Again, these rules and policies apply vice-versa, too.
If the fallen tree lands on your fence instead of your house, are you still covered? Generally speaking, yes.
A dwelling is your home or attached structure, such as a garage. Other structures are detached garages, sheds, fences, or gazebos. These are also insured, but typically only for about 10% of the coverage of your dwelling.
Vehicles Insured From Storm Damage
If you find a tree has fallen on your car after a storm, your homeowner insurance policy does not apply. Instead, you will need to look at your auto policy. With comprehensive coverage on your car, your auto insurance carrier will pay for the damages after you pay your deductible. This same rule would apply for a guest’s car.
Removal and Cleanup
If you were lucky enough to survive the storm with no damage, there is a strong chance you still have some clean up and brand removal to deal with. If a tree fell and didn’t hit anything, are you covered for removal costs?
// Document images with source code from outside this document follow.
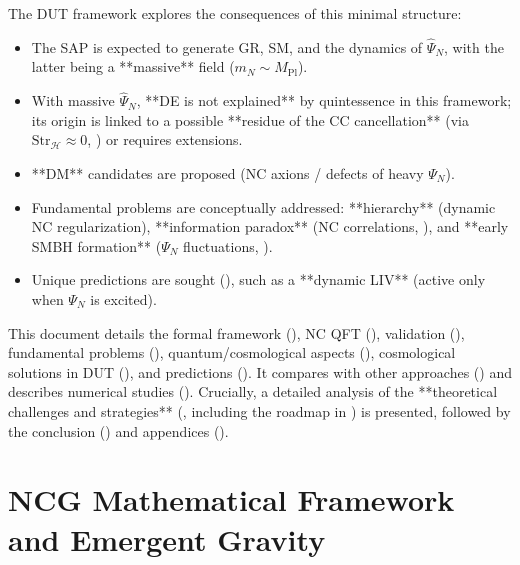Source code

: \documentclass[11pt, a4paper]{article}
\theoremstyle{remark}
\newcommand{\Op}[1]{\hat{#1}}
\newcommand{\Str}{\mathrm{Str}}
\newcommand{\Mpl}{M_{\mathrm{Pl}}}
\begin{document}
The DUT framework explores the consequences of this minimal structure:
\begin{itemize}[label=\textbullet, wide, labelwidth=!, labelindent=0pt]
    \item The SAP is expected to generate GR, SM, and the dynamics of \( \Op{\Psi}_N \), with the latter being a **massive** field (\( m_N \sim \Mpl \)).
    \item With massive \( \Op{\Psi}_N \), **DE is not explained** by quintessence in this framework; its origin is linked to a possible **residue of the CC cancellation** (via \( \Str_{\mathcal{H}} \approx 0 \), ) or requires extensions.
    \item **DM** candidates are proposed (NC axions / defects of heavy \( \Psi_N \)).
    \item Fundamental problems are conceptually addressed: **hierarchy** (dynamic NC regularization), **information paradox** (NC correlations, ), and **early SMBH formation** (\( \Psi_N \) fluctuations, ).
    \item Unique predictions are sought (), such as a **dynamic LIV** (active only when \( \Psi_N \) is excited).
\end{itemize}

This document details the formal framework (), NC QFT (), validation (), fundamental problems (), quantum/cosmological aspects (), cosmological solutions in DUT (), and predictions (). It compares with other approaches () and describes numerical studies (). Crucially, a detailed analysis of the **theoretical challenges and strategies** (, including the roadmap in ) is presented, followed by the conclusion () and appendices ().

\section{NCG Mathematical Framework and Emergent Gravity}
\label{sec:gnc_framework_final}
\end{document}
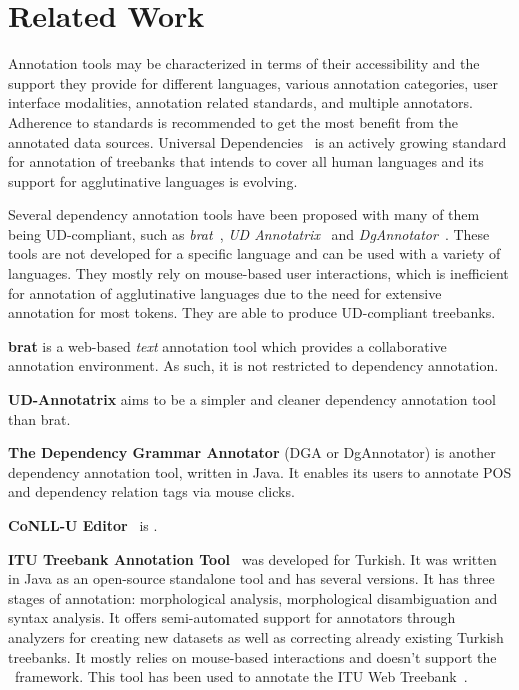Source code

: \section{Related Work}
\label{sec:related}

Annotation tools may be characterized in terms of their accessibility and the support they provide for different languages, various annotation categories, user interface modalities, annotation related standards, and multiple annotators.
Adherence to standards is recommended to get the most benefit from the annotated data sources.
Universal Dependencies~\cite{UD} is an actively growing standard for annotation of treebanks that intends to cover all human languages and its support for agglutinative languages is evolving.

Several dependency annotation tools have been proposed with many of them being UD-compliant, such as \textit{brat}~\cite{brat}, \textit{UD Annotatrix}~\cite{ud-annotatrix} and \textit{DgAnnotator}~\cite{dgannotator}.
These tools are not developed for a specific language and can be used with a variety of languages.
They mostly rely on mouse-based user interactions, which is inefficient for annotation of agglutinative languages due to the need for extensive annotation for most tokens.
They are able to produce UD-compliant treebanks.

\textbf{brat} is a web-based \textit{text} annotation tool which provides a collaborative annotation environment. As such, it is not restricted to dependency annotation.

\textbf{UD-Annotatrix} aims to be a simpler and cleaner dependency annotation tool than brat.

\textbf{The Dependency Grammar Annotator} (DGA or DgAnnotator) is another dependency annotation tool, written in Java. It enables its users to annotate POS and dependency relation tags via mouse clicks.

\textbf{CoNLL-U Editor}~\cite{conll-u_editor} is .

\textbf{ITU Treebank Annotation Tool}~\cite{itu-annotation-tool} was developed for Turkish.
It was written in Java as an open-source standalone tool and has several versions.
It has three stages of annotation: morphological analysis, morphological disambiguation and syntax analysis.
It offers semi-automated support for annotators through analyzers for creating new datasets as well as correcting already existing Turkish treebanks.
It mostly relies on mouse-based interactions and doesn't support the \ud\ framework.
This tool has been used to annotate the ITU Web Treebank~\cite{itu-web-tb}.

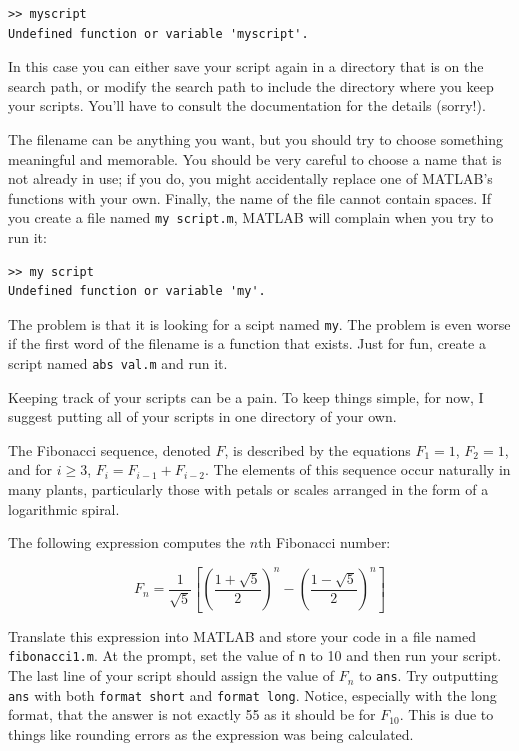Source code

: \documentclass{book}
\begin{document}
\begin{verbatim}
>> myscript
Undefined function or variable 'myscript'.
\end{verbatim}

In this case you can either save your script again in a directory
that is on the search path, or modify the search path to include
the directory where you keep your scripts.  You'll have to consult
the documentation for the details (sorry!).

The filename can be anything you want, but you should try to choose
something meaningful and memorable.  You should be very careful to choose a
name that is not already in use; if you do, you might accidentally
replace one of MATLAB's functions with your own.
Finally, the name of the file cannot contain spaces.  If you create
a file named {\tt my script.m}, MATLAB will complain when you try
to run it:

\begin{verbatim}
>> my script
Undefined function or variable 'my'.
\end{verbatim}

The problem is that it is looking for a scipt named {\tt my}.  The
problem is even worse if the first word of the filename is a function
that exists.  Just for fun, create a script named {\tt abs val.m}
and run it.

Keeping track of your scripts can be a pain.  To keep things simple,
for now, I suggest putting all of your scripts in one
directory of your own.

\begin{ex}
The Fibonacci sequence, denoted $F$, is described by the equations
$F_1 = 1$, $F_2 = 1$, and for $i \ge 3$, $F_{i} = F_{i-1} + F_{i-2}$.
The elements of this sequence occur naturally in many plants,
particularly those with petals or scales arranged in the form of a
logarithmic spiral.

The following expression computes the
$n$th Fibonacci number:

\begin{equation}
F_n = \frac{1}{\sqrt{5}}
\left[ 
\left( \frac{1 + \sqrt{5}}{2} \right)^{n} -
\left( \frac{1 - \sqrt{5}}{2} \right)^{n}
\right]
\end{equation}

Translate this expression into MATLAB and store your
code in a file named {\tt fibonacci1.m}.  At the prompt, set the value
of {\tt n} to 10 and then run your script.  The last line of your
script should assign the value of $F_n$ to {\tt ans}.
Try outputting {\tt ans} with both {\tt format short} and {\tt format long}.
Notice, especially with the long format, that the answer is not exactly
55 as it should be for $F_{10}$.  This is due to things like rounding errors
as the expression was being calculated.
\end{ex}
\end{document}
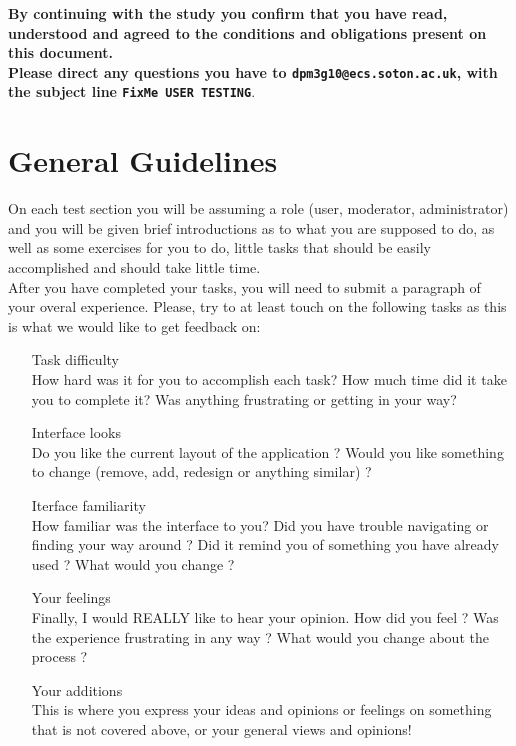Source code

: \documentclass[12pt]{article}
\begin{document}
\textbf{By continuing with the study you confirm that you have read, understood and agreed to the conditions and obligations present on this document.} \\

\textbf{Please direct any questions you have to \texttt{dpm3g10@ecs.soton.ac.uk}, with the subject line \texttt{FixMe USER TESTING}}.
\pagebreak

\section{General Guidelines}
On each test section you will be assuming a role (user, moderator, administrator) and you will be given brief introductions as to what you are supposed to do, as well as some exercises for you to do, little tasks that should be easily accomplished and should take little time. \\

After you have completed your tasks, you will need to submit a paragraph of your overal experience. Please, try to at least touch on the following tasks as this is what we would like to get feedback on:

\begin{itemize}
\item[Task difficulty]\hfill \\How hard was it for you to accomplish each task? How much time did it take you to complete it? Was anything frustrating or getting in your way?\\
\item[Interface looks]\hfill \\ Do you like the current layout of the application ? Would you like something to change (remove, add, redesign or anything similar) ?\\
\item[Iterface familiarity] \hfill \\ How familiar was the interface to you? Did you have trouble navigating or finding your way around ? Did it remind you of something you have already used ? What would you change ?\\
\item[Your feelings] \hfill \\
Finally, I would REALLY like to hear your opinion. How did you feel ? Was the experience frustrating in any way ? What would you change about the process ?
\item[Your additions] \hfill \\
This is where you express your ideas and opinions or feelings on something that is not covered above, or your general views and opinions! 
\end{itemize}
\end{document}
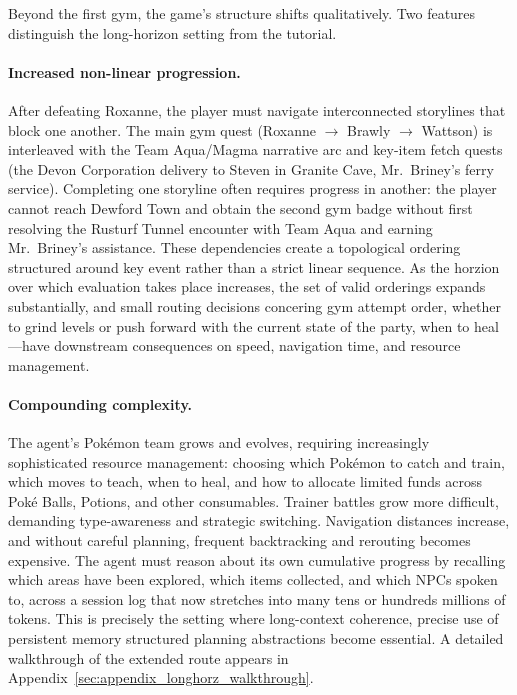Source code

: Beyond the first gym, the game's structure shifts qualitatively. Two features distinguish the long-horizon setting from the tutorial.

\paragraph{Increased non-linear progression.} After defeating Roxanne, the player must navigate interconnected storylines that block one another. The main gym quest (Roxanne $\to$ Brawly $\to$ Wattson) is interleaved with the Team Aqua/Magma narrative arc and key-item fetch quests (the Devon Corporation delivery to Steven in Granite Cave, Mr.\ Briney's ferry service). Completing one storyline often requires progress in another: the player cannot reach Dewford Town and obtain the second gym badge without first resolving the Rusturf Tunnel encounter with Team Aqua and earning Mr.\ Briney's assistance. These dependencies create a topological ordering structured around key event rather than a strict linear sequence. As the horzion over which evaluation takes place increases, the set of valid orderings expands substantially, and small routing decisions concering gym attempt order, whether to grind levels or push forward with the current state of the party, when to heal---have downstream consequences on speed, navigation time, and resource management.

\paragraph{Compounding complexity.} The agent's Pok\'{e}mon team grows and evolves, requiring increasingly sophisticated resource management: choosing which Pok\'{e}mon to catch and train, which moves to teach, when to heal, and how to allocate limited funds across Pok\'{e} Balls, Potions, and other consumables. Trainer battles grow more difficult, demanding type-awareness and strategic switching. Navigation distances increase, and without careful planning, frequent backtracking and rerouting becomes expensive. The agent must reason about its own cumulative progress by recalling which areas have been explored, which items collected, and which NPCs spoken to, across a session log that now stretches into many tens or hundreds millions of tokens. This is precisely the setting where long-context coherence, precise use of persistent memory structured planning abstractions become essential. A detailed walkthrough of the extended route appears in Appendix~\ref{sec:appendix_longhorz_walkthrough}.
If it blocks a path or driveway, the policy with usually pay for the removal. The typical maximum coverage is around $500. On the other hand, if the tree falls in the middle of your yard, your policy will most likely not cover the removal. Unless the fallen tree damaged insured property, there is no loss to file a claim for.
Replacing the trees themselves can be complicated. Trees that have fallen due to wind damage may or may not be covered, so you will want to check with your policy. Most offer limited coverage for trees that have fallen due to fire, lightning, explosion, theft, vandalism, or aircraft. This is a case-by-case basis and will vary by insurance policy.